Perhaps the most extreme examples of being guided by feelings rather than reason are mainstream journalists’ statements about President Trump. (The following ones were compiled by the Media Research Center and are cited in Mark Levin’s Unfreedom of the Press.)
“[In Trump’s presidency] we can imagine a future of jackboots crashing through our doors at 2 a.m., trucks in the streets to take people to the internment camps, bright lights and barking dogs—and worse.” Politico, Roger Simon, 2/1/17
[Comment: When this was published, Trump had been in office for less than a month and had not given the slightest reason to ascribe Nazi behavior to him. So the author employs imagination rather than evidence, a common tactic for expressing feelings without the burdens of fact and reality.]

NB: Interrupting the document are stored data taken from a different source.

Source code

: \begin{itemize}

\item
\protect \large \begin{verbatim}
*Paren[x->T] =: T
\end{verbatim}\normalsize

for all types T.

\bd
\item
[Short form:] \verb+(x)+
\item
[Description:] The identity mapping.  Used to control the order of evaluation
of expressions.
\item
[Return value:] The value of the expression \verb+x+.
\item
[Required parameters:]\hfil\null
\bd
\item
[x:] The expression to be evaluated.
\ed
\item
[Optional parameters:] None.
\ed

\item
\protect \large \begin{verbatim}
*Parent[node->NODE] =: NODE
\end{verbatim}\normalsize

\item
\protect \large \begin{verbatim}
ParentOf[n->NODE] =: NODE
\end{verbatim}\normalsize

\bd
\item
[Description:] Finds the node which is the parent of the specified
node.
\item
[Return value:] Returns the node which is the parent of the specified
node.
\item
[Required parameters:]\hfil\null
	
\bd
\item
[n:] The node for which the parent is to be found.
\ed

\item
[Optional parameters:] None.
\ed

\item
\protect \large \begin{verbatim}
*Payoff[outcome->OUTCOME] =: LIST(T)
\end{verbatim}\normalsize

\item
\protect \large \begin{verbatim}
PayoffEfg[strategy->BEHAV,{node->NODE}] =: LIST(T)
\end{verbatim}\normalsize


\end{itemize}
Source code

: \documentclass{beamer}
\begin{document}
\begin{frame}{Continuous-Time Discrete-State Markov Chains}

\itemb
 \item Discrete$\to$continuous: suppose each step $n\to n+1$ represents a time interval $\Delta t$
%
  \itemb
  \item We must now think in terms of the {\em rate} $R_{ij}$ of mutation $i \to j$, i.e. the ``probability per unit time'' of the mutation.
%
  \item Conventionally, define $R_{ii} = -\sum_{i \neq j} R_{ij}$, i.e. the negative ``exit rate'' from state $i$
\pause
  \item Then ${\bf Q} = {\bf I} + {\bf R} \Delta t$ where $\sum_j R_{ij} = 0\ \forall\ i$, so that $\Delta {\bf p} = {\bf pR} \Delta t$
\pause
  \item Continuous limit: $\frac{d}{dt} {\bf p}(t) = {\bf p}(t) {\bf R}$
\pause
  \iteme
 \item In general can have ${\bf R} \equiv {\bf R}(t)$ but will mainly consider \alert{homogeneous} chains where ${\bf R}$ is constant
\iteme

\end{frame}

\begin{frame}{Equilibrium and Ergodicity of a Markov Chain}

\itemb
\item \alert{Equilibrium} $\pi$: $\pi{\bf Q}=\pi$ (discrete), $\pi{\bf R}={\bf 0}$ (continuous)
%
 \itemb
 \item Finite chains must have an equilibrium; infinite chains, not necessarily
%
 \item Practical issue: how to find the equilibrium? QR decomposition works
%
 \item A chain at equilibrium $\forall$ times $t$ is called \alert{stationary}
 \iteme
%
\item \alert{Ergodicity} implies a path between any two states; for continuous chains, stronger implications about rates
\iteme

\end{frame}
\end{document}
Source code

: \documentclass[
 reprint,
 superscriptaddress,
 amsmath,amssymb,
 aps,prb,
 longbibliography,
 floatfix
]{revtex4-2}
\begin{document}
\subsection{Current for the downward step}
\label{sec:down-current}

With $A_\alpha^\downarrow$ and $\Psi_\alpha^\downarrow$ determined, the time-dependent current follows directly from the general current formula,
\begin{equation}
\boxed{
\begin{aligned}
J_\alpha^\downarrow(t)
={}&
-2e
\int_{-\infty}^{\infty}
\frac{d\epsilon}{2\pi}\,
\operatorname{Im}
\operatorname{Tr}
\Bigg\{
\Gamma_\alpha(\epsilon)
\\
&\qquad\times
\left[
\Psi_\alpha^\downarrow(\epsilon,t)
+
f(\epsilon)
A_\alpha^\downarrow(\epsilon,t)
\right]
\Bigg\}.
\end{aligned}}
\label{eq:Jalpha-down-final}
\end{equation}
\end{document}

“Trump will also be recognized henceforth for what he is: the chief recruiter and Dear Leader of a gang of domestic terrorists . . .[He] is the most powerful hate-monger in America. He is the imperial wizard of the new white supremacy . . . Donald Trump is the living embodiment of Hitler’s concept of [the] Aryan Master Race’. He is our first neo-Nazi president.” New Republic, Bob Moser, 8/14/17
[Comment: This passage illustrates how being guided by feelings is characterized by a lack of restraint: one epithet leads to another and then another—terrorist to hate-monger to Klansman to Nazi. A question: Was the author aware that the appellation “hate monger” could be considered an excellent example of hate mongering?]
“If you vote for Trump, then you, the voter, you, not Donald Trump, are standing at the border like Nazis going ‘you here, you here’. . . It’s a given, the evilness of Donald Trump.” MSNBC, Donny Deutsch, 6/18/18
[Comment: Speaking of lack of restraint, for this writer it is not enough to disparage Trump—he lets the insult spill over to the almost 63 million people who voted for Trump. Does he feel regret making such an enormous, absurd slur? Not if he follows Rogers’ formula.]
“[Under Trump] children are being marched away to showers, just like the Nazis said they were taking people to the showers, and then they never came back.” MSNBC, Joe Scarborough, 6/15/18
[Comment: This passage illustrates that when you hate someone strongly enough, no negative belief about the person is too extreme to hold. In this case, Scarborough doesn’t actually claim that Trump is a mass murderer, but he seems to imply it.]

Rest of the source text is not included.